What the task asks |
From the records that follow, copy every line in which "total" appears.
----
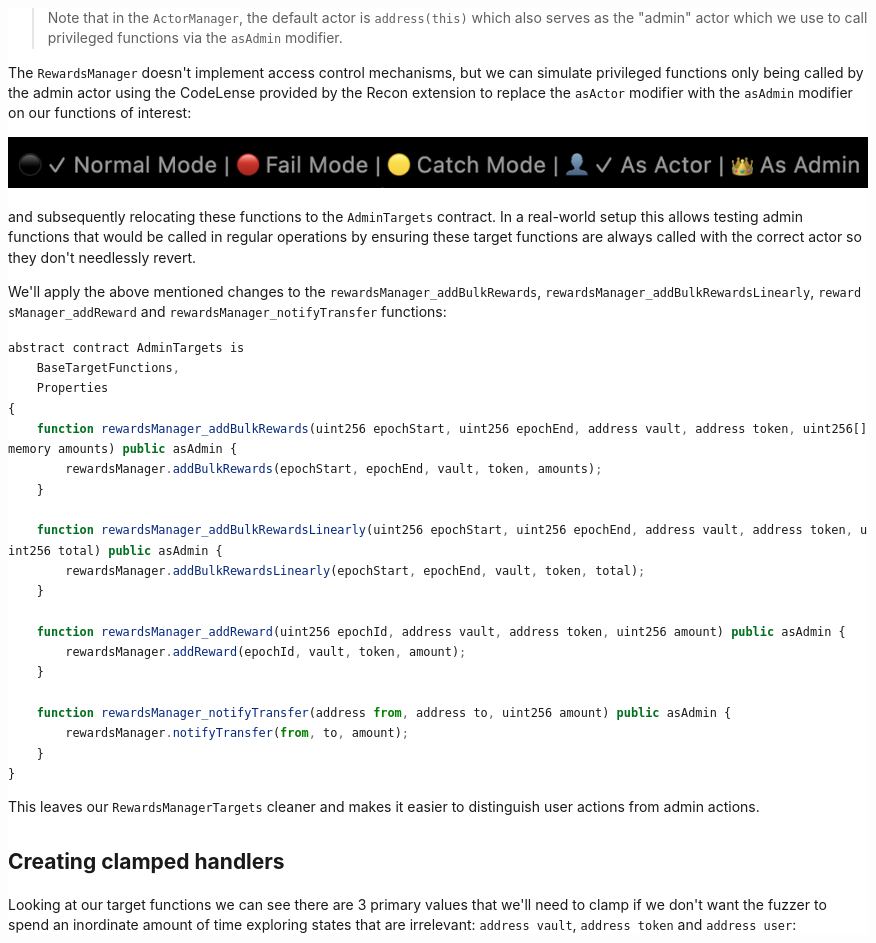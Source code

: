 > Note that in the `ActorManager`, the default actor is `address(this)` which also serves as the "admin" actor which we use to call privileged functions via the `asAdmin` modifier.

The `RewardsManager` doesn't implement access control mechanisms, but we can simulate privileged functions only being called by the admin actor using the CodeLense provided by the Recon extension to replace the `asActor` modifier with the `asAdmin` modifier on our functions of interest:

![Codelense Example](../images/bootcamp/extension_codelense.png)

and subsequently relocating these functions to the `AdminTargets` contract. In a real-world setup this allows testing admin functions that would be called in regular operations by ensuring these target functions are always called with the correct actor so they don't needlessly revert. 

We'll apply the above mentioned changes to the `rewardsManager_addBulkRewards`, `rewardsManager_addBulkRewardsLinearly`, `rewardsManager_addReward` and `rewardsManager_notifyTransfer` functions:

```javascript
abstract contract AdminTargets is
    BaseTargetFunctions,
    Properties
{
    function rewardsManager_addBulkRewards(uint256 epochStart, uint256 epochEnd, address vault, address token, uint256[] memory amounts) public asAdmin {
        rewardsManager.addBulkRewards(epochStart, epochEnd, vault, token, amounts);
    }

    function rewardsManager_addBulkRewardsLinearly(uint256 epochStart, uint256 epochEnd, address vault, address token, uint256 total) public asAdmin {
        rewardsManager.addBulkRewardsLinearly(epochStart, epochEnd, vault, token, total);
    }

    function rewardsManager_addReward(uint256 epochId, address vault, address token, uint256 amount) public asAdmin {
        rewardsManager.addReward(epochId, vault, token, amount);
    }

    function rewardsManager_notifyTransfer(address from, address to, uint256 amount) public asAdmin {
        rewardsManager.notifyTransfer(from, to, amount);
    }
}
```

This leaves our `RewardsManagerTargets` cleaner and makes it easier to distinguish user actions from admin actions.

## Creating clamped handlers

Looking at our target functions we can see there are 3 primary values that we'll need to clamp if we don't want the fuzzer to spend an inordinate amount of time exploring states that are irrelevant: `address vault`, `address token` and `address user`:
----
Task answer |
    function rewardsManager_addBulkRewardsLinearly(uint256 epochStart, uint256 epochEnd, address vault, address token, uint256 total) public asAdmin {
        rewardsManager.addBulkRewardsLinearly(epochStart, epochEnd, vault, token, total);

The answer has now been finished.